Nel primo semestre del 2016 in Svizzera le procedure di conciliazione concernenti rapporti di locazione si sono ridotte circa del 20% - con 13'820 nuove richieste - rispetto agli ultimi sei mesi dello scorso anno (17'618).

Il motivo è da ricercare nel ribasso del tasso ipotecario di riferimento nei contratti di locazione, informa in un comunicato odierno l'Ufficio federale delle abitazioni (UFAB). A partire dal 2 giugno 2015 questo è infatti stato diminuito dal 2,0% al 1,75%, causando temporaneamente un forte aumento delle controversie per la riduzione dei cannoni di locazione. Da allora il tasso di riferimento è rimasto stabile.

Su confronto annuale il numero delle procedure di conciliazioni si è situato a un livello simile a quello del primo semestre 2015 (13'939), precisa la nota.

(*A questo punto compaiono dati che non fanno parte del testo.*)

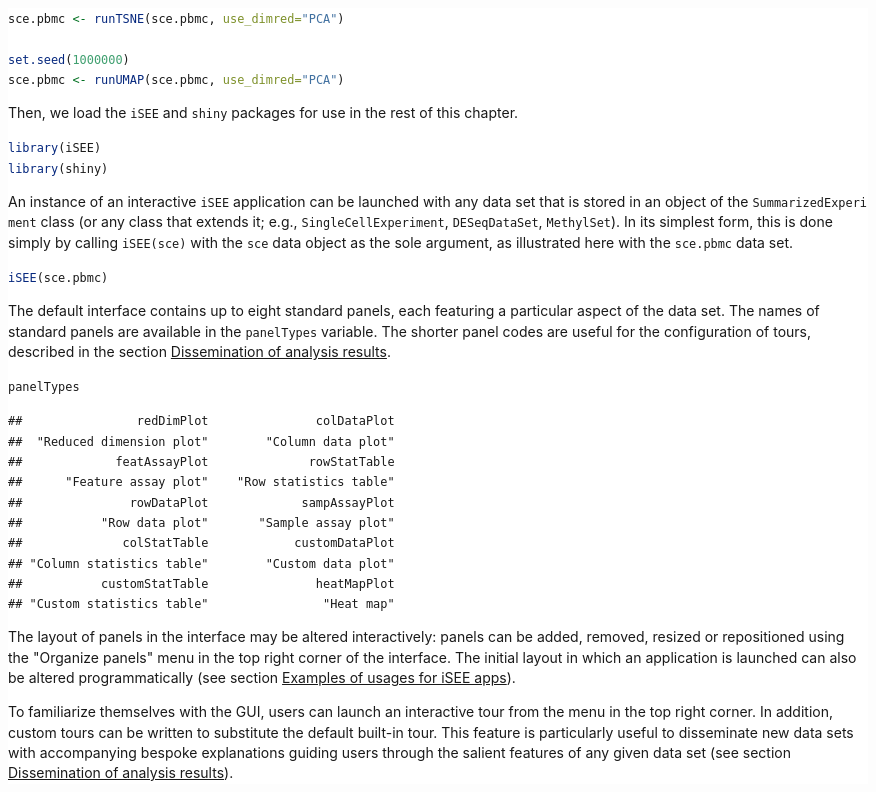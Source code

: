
 ```r
sce.pbmc <- runTSNE(sce.pbmc, use_dimred="PCA")

set.seed(1000000)
sce.pbmc <- runUMAP(sce.pbmc, use_dimred="PCA")
```

</div>

Then, we load the `iSEE` and `shiny` packages for use in the rest of this chapter.


```r
library(iSEE)
library(shiny)
```

An instance of an interactive `iSEE` application can be launched with any data set that is stored in an object of the `SummarizedExperiment` class (or any class that extends it; e.g., `SingleCellExperiment`, `DESeqDataSet`, `MethylSet`).
In its simplest form, this is done simply by calling `iSEE(sce)` with the `sce` data object as the sole argument, as illustrated here with the `sce.pbmc` data set.


```r
iSEE(sce.pbmc)
```

The default interface contains up to eight standard panels, each featuring a particular aspect of the data set. The names of standard panels are available in the `panelTypes` variable.
The shorter panel codes are useful for the configuration of tours, described in the section [Dissemination of analysis results](#dissemination).


```r
panelTypes
```

```
##                redDimPlot               colDataPlot 
##  "Reduced dimension plot"        "Column data plot" 
##             featAssayPlot              rowStatTable 
##      "Feature assay plot"    "Row statistics table" 
##               rowDataPlot             sampAssayPlot 
##           "Row data plot"       "Sample assay plot" 
##              colStatTable            customDataPlot 
## "Column statistics table"        "Custom data plot" 
##           customStatTable               heatMapPlot 
## "Custom statistics table"                "Heat map"
```

The layout of panels in the interface may be altered interactively: panels can be added, removed, resized or repositioned using the "Organize panels" menu in the top right corner of the interface.
The initial layout in which an application is launched can also be altered programmatically (see section [Examples of usages for iSEE apps](#isee-examples)).

To familiarize themselves with the GUI, users can launch an interactive tour from the menu in the top right corner.
In addition, custom tours can be written to substitute the default built-in tour.
This feature is particularly useful to disseminate new data sets with accompanying bespoke explanations guiding users through the salient features of any given data set (see section [Dissemination of analysis results](#dissemination)).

Nei primi sei mesi del 2016 sono stati sbrigati 15'295 casi: il 50,6% (7'738 casi) grazie a un'intesa tra le parti, il 27,7% in seguito a ritiro, non entrata in materia, mancanza di oggetto o trasmissione a un tribunale arbitrale.

La conciliazione è fallita nel 15,1% dei casi (2'301), provocando la consegna dell'autorizzazione ad agire.

Nel periodo di riferimento sono inoltre state accolte dalle parti 630 proposte di giudizio (4,1%). Ne sono invece state rifiutate 309, il che ha anche portato al rilascio dell'autorizzazione ad agire (2,0%).

In 69 controversie patrimoniali fino a un valore litigioso di 2000 franchi (vale a dire nello 0,5% dei casi) è stata emanata una decisione diretta.